** Opening Recorded data block **

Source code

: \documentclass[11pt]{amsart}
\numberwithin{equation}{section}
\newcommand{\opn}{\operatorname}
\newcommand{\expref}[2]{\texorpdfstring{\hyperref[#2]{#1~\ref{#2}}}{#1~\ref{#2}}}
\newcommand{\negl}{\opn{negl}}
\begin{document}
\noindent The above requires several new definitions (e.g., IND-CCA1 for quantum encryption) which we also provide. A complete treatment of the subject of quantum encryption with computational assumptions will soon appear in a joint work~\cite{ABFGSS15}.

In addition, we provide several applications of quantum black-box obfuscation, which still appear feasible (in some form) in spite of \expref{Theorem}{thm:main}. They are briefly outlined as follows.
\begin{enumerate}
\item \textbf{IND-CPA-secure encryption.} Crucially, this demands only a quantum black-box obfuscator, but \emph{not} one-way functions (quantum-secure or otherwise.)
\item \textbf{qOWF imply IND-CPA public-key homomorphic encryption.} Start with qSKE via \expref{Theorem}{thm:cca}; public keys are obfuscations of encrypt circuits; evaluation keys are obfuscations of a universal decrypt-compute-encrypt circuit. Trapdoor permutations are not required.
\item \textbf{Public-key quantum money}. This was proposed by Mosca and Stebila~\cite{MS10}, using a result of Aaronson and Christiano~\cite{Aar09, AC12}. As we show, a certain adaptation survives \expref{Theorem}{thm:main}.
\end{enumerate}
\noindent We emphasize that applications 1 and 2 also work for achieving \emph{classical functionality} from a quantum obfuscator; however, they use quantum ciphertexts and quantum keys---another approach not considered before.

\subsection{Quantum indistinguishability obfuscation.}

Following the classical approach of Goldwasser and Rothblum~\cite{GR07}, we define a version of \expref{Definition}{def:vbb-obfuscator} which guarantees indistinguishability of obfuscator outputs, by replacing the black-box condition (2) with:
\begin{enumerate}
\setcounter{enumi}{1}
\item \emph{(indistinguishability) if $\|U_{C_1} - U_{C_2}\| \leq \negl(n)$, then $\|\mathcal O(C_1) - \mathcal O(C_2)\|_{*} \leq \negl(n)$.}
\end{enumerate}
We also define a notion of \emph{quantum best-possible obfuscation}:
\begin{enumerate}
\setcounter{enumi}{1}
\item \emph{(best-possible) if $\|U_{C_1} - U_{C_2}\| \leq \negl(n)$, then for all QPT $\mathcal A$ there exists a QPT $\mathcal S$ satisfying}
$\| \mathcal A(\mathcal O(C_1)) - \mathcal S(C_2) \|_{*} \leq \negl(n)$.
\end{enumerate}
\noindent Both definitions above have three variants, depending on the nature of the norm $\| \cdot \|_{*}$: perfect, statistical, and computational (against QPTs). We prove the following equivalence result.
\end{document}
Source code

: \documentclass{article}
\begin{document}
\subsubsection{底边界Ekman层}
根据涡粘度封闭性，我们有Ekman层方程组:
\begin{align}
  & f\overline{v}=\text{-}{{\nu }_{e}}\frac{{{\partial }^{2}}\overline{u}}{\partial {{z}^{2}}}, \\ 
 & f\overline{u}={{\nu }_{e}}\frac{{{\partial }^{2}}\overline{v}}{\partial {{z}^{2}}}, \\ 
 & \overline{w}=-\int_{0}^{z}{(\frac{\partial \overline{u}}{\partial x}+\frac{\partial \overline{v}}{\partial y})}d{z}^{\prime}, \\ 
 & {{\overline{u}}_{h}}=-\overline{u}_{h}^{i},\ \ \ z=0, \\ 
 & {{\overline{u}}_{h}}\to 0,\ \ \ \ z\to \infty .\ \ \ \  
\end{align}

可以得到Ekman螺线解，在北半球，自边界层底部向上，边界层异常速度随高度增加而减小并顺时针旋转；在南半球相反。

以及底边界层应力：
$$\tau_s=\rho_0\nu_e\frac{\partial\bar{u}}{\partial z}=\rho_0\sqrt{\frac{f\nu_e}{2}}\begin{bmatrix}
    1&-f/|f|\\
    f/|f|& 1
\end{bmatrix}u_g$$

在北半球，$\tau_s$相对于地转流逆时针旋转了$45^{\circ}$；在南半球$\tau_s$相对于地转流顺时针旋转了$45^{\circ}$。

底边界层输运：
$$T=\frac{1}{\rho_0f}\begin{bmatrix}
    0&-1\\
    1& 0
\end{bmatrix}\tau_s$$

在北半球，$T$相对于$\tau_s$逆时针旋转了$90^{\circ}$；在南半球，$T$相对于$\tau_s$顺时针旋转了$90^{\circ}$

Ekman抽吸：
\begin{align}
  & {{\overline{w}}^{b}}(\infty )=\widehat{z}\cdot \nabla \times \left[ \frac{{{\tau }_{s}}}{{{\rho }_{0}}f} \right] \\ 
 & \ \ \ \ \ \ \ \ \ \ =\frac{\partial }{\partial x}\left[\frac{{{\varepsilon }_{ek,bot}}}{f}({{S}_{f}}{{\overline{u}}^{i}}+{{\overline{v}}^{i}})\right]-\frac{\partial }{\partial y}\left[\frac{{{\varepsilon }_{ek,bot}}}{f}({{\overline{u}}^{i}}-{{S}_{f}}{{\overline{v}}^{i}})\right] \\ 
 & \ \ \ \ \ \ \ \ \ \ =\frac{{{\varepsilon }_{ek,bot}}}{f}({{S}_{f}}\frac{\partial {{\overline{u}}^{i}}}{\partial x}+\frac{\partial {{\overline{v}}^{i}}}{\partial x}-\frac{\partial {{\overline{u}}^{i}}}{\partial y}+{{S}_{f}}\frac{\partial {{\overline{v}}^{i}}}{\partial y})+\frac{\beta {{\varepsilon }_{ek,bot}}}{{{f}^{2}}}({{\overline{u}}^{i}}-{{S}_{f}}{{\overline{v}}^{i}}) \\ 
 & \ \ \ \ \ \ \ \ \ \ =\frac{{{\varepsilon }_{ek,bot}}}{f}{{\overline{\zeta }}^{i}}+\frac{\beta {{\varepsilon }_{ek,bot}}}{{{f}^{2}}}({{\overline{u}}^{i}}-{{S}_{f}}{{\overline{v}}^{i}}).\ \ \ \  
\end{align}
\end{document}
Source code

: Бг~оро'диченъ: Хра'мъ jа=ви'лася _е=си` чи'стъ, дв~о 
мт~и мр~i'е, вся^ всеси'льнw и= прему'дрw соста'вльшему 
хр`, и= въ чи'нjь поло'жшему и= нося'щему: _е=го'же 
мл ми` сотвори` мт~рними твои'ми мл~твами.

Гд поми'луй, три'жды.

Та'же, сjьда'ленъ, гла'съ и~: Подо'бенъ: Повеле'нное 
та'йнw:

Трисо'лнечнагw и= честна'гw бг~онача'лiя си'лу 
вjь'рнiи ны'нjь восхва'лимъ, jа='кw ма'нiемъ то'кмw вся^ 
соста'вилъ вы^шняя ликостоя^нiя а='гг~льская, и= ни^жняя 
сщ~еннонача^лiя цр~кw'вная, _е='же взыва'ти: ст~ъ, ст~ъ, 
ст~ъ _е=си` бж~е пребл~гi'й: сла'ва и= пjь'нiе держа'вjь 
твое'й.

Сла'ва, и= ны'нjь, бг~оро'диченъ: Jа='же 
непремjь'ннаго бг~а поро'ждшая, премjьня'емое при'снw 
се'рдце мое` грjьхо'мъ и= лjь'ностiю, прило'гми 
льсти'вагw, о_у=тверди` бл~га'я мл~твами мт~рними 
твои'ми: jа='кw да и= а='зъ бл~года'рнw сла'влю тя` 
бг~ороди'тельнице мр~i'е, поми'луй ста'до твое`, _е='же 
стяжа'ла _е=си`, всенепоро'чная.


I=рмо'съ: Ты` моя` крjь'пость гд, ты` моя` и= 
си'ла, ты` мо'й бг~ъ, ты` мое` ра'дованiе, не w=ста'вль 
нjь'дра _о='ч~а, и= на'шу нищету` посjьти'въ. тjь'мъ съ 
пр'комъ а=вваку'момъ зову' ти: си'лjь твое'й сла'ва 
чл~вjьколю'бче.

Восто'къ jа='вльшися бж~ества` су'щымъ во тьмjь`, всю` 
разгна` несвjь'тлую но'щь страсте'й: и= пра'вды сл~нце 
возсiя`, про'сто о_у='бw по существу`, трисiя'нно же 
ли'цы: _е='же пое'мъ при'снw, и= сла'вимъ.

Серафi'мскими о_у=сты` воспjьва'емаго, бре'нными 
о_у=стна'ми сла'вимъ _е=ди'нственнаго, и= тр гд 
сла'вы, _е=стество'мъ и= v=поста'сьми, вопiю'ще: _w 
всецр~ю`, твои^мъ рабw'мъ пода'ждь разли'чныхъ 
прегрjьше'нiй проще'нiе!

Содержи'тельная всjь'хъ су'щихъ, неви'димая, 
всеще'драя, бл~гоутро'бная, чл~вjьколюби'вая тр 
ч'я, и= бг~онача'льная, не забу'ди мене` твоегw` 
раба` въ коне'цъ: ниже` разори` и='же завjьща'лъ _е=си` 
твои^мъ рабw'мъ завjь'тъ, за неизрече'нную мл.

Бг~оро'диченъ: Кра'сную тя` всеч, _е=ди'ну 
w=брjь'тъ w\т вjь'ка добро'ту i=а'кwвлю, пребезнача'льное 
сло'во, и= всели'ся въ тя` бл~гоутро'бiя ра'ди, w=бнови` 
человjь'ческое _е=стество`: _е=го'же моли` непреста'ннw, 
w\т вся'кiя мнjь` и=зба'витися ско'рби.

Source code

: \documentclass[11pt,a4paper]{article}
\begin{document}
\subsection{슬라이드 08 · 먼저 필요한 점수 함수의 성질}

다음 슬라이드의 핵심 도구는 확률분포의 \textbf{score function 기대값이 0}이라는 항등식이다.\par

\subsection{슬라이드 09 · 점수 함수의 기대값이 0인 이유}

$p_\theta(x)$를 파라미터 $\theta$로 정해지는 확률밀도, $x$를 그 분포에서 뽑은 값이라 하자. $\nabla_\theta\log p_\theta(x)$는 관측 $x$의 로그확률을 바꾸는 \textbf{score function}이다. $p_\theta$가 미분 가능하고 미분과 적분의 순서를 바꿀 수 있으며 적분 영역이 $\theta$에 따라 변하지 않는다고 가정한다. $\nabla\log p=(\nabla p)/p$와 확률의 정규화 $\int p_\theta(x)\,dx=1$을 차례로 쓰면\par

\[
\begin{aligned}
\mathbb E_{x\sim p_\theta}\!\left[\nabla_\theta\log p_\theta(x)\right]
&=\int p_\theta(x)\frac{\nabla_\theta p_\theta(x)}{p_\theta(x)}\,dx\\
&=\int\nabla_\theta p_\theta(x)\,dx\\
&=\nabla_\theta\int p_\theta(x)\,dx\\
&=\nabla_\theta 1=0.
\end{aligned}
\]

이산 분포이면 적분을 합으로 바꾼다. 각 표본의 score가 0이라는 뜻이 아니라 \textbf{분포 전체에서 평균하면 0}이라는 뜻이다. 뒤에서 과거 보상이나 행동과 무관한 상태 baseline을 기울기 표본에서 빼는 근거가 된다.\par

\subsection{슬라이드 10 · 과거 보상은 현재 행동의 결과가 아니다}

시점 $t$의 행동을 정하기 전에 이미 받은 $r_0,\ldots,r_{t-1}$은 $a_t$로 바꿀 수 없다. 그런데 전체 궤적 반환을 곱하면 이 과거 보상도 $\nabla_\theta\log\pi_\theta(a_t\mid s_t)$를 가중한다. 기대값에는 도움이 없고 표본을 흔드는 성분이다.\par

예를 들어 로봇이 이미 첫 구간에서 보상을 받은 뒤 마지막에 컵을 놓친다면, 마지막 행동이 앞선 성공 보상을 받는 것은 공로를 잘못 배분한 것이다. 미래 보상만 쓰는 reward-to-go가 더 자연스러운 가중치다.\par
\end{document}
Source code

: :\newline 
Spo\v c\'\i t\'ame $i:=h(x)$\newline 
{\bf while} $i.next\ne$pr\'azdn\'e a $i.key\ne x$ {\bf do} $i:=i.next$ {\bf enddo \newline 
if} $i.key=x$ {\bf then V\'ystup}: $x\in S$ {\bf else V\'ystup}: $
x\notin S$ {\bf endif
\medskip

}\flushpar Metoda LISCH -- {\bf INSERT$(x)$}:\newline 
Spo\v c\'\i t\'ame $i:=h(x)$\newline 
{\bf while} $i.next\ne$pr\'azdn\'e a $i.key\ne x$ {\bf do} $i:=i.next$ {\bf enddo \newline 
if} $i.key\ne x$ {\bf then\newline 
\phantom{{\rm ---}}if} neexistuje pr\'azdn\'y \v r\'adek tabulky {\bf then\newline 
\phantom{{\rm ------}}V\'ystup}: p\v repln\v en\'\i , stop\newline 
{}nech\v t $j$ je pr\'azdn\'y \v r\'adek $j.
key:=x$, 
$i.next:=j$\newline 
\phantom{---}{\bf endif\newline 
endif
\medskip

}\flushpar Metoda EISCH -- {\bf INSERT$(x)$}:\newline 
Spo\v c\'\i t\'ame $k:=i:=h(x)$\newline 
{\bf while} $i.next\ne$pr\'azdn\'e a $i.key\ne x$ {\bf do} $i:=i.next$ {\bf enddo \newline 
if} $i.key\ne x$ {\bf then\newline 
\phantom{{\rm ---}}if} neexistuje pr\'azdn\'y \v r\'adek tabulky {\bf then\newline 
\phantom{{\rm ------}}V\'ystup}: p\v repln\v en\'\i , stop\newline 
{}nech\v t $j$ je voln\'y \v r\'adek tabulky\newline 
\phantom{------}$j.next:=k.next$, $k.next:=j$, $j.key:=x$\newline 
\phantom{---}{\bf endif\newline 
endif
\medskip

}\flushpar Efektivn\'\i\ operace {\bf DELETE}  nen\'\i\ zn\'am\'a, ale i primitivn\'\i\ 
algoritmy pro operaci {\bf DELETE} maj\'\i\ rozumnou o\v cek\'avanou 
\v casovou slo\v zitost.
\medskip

** Closing Recorded data block **

**Your task:** The string "рабw" shows up in some lines of the listing. Copy each such line.

**Solution to this task:**
всецр~ю`, твои^мъ рабw'мъ пода'ждь разли'чныхъ 
твои^мъ рабw'мъ завjь'тъ, за неизрече'нную мл.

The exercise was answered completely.